— Problem description —
Return the listing beneath precisely, with every line intact.

— Material for the task —
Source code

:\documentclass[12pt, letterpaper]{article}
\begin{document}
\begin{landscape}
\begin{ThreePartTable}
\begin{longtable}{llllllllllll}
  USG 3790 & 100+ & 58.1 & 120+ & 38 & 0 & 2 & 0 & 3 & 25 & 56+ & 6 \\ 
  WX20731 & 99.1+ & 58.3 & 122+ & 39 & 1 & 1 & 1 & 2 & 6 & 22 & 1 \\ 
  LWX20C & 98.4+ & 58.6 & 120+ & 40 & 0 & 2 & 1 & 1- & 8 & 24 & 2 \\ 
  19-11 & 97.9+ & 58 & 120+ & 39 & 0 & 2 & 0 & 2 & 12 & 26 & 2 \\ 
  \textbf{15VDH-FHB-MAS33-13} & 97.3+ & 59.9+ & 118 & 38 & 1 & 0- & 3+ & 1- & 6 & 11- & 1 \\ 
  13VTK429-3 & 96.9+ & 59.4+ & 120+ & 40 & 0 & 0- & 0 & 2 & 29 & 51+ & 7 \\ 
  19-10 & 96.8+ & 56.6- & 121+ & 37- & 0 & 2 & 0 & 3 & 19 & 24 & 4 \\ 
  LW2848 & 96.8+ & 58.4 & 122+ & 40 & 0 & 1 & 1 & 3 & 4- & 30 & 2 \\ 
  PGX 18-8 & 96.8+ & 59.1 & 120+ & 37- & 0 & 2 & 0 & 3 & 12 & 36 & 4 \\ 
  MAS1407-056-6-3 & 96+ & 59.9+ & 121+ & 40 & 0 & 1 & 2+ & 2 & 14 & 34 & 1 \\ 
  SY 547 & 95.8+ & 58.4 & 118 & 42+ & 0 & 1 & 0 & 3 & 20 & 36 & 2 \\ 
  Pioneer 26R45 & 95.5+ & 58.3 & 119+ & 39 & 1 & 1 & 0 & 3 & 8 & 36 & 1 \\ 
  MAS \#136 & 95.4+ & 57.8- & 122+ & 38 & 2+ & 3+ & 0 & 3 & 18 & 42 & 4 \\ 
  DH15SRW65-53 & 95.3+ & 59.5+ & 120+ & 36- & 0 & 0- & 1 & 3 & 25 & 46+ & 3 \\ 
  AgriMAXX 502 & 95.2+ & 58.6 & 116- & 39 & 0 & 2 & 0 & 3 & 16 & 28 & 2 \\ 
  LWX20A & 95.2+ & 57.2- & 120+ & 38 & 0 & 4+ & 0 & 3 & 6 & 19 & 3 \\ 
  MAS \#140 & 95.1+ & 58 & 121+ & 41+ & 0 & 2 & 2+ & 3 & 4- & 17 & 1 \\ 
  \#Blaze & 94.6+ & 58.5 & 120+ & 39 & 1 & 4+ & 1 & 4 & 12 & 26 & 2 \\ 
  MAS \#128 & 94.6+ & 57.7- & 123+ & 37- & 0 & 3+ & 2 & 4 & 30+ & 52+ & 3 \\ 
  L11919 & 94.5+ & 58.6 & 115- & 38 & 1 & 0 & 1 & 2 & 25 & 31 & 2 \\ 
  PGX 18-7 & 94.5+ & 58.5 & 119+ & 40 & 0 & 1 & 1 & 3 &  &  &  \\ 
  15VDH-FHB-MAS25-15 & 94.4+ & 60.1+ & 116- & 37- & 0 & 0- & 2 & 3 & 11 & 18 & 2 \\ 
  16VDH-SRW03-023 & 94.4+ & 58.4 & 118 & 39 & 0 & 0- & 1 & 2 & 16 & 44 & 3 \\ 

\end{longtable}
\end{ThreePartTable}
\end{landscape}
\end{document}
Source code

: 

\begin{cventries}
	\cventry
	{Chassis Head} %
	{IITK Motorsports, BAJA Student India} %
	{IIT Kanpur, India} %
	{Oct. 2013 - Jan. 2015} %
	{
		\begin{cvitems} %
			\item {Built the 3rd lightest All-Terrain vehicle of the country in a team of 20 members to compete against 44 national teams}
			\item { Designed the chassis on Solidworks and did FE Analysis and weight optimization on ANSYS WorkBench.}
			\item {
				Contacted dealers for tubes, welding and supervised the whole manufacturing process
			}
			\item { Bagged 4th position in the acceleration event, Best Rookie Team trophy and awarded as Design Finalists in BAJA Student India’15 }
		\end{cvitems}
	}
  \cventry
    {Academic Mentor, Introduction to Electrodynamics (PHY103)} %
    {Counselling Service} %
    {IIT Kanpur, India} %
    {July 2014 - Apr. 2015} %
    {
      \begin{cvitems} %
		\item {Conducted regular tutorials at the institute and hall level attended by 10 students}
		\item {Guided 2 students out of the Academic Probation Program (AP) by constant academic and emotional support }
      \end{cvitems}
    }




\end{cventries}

— Exercise response —
Source code

:\documentclass[12pt, letterpaper]{article}
\begin{document}
\begin{landscape}
\begin{ThreePartTable}
\begin{longtable}{llllllllllll}
  USG 3790 & 100+ & 58.1 & 120+ & 38 & 0 & 2 & 0 & 3 & 25 & 56+ & 6 \\ 
  WX20731 & 99.1+ & 58.3 & 122+ & 39 & 1 & 1 & 1 & 2 & 6 & 22 & 1 \\ 
  LWX20C & 98.4+ & 58.6 & 120+ & 40 & 0 & 2 & 1 & 1- & 8 & 24 & 2 \\ 
  19-11 & 97.9+ & 58 & 120+ & 39 & 0 & 2 & 0 & 2 & 12 & 26 & 2 \\ 
  \textbf{15VDH-FHB-MAS33-13} & 97.3+ & 59.9+ & 118 & 38 & 1 & 0- & 3+ & 1- & 6 & 11- & 1 \\ 
  13VTK429-3 & 96.9+ & 59.4+ & 120+ & 40 & 0 & 0- & 0 & 2 & 29 & 51+ & 7 \\ 
  19-10 & 96.8+ & 56.6- & 121+ & 37- & 0 & 2 & 0 & 3 & 19 & 24 & 4 \\ 
  LW2848 & 96.8+ & 58.4 & 122+ & 40 & 0 & 1 & 1 & 3 & 4- & 30 & 2 \\ 
  PGX 18-8 & 96.8+ & 59.1 & 120+ & 37- & 0 & 2 & 0 & 3 & 12 & 36 & 4 \\ 
  MAS1407-056-6-3 & 96+ & 59.9+ & 121+ & 40 & 0 & 1 & 2+ & 2 & 14 & 34 & 1 \\ 
  SY 547 & 95.8+ & 58.4 & 118 & 42+ & 0 & 1 & 0 & 3 & 20 & 36 & 2 \\ 
  Pioneer 26R45 & 95.5+ & 58.3 & 119+ & 39 & 1 & 1 & 0 & 3 & 8 & 36 & 1 \\ 
  MAS \#136 & 95.4+ & 57.8- & 122+ & 38 & 2+ & 3+ & 0 & 3 & 18 & 42 & 4 \\ 
  DH15SRW65-53 & 95.3+ & 59.5+ & 120+ & 36- & 0 & 0- & 1 & 3 & 25 & 46+ & 3 \\ 
  AgriMAXX 502 & 95.2+ & 58.6 & 116- & 39 & 0 & 2 & 0 & 3 & 16 & 28 & 2 \\ 
  LWX20A & 95.2+ & 57.2- & 120+ & 38 & 0 & 4+ & 0 & 3 & 6 & 19 & 3 \\ 
  MAS \#140 & 95.1+ & 58 & 121+ & 41+ & 0 & 2 & 2+ & 3 & 4- & 17 & 1 \\ 
  \#Blaze & 94.6+ & 58.5 & 120+ & 39 & 1 & 4+ & 1 & 4 & 12 & 26 & 2 \\ 
  MAS \#128 & 94.6+ & 57.7- & 123+ & 37- & 0 & 3+ & 2 & 4 & 30+ & 52+ & 3 \\ 
  L11919 & 94.5+ & 58.6 & 115- & 38 & 1 & 0 & 1 & 2 & 25 & 31 & 2 \\ 
  PGX 18-7 & 94.5+ & 58.5 & 119+ & 40 & 0 & 1 & 1 & 3 &  &  &  \\ 
  15VDH-FHB-MAS25-15 & 94.4+ & 60.1+ & 116- & 37- & 0 & 0- & 2 & 3 & 11 & 18 & 2 \\ 
  16VDH-SRW03-023 & 94.4+ & 58.4 & 118 & 39 & 0 & 0- & 1 & 2 & 16 & 44 & 3 \\ 

\end{longtable}
\end{ThreePartTable}
\end{landscape}
\end{document}
Source code

: 

\begin{cventries}
	\cventry
	{Chassis Head} %
	{IITK Motorsports, BAJA Student India} %
	{IIT Kanpur, India} %
	{Oct. 2013 - Jan. 2015} %
	{
		\begin{cvitems} %
			\item {Built the 3rd lightest All-Terrain vehicle of the country in a team of 20 members to compete against 44 national teams}
			\item { Designed the chassis on Solidworks and did FE Analysis and weight optimization on ANSYS WorkBench.}
			\item {
				Contacted dealers for tubes, welding and supervised the whole manufacturing process
			}
			\item { Bagged 4th position in the acceleration event, Best Rookie Team trophy and awarded as Design Finalists in BAJA Student India’15 }
		\end{cvitems}
	}
  \cventry
    {Academic Mentor, Introduction to Electrodynamics (PHY103)} %
    {Counselling Service} %
    {IIT Kanpur, India} %
    {July 2014 - Apr. 2015} %
    {
      \begin{cvitems} %
		\item {Conducted regular tutorials at the institute and hall level attended by 10 students}
		\item {Guided 2 students out of the Academic Probation Program (AP) by constant academic and emotional support }
      \end{cvitems}
    }




\end{cventries}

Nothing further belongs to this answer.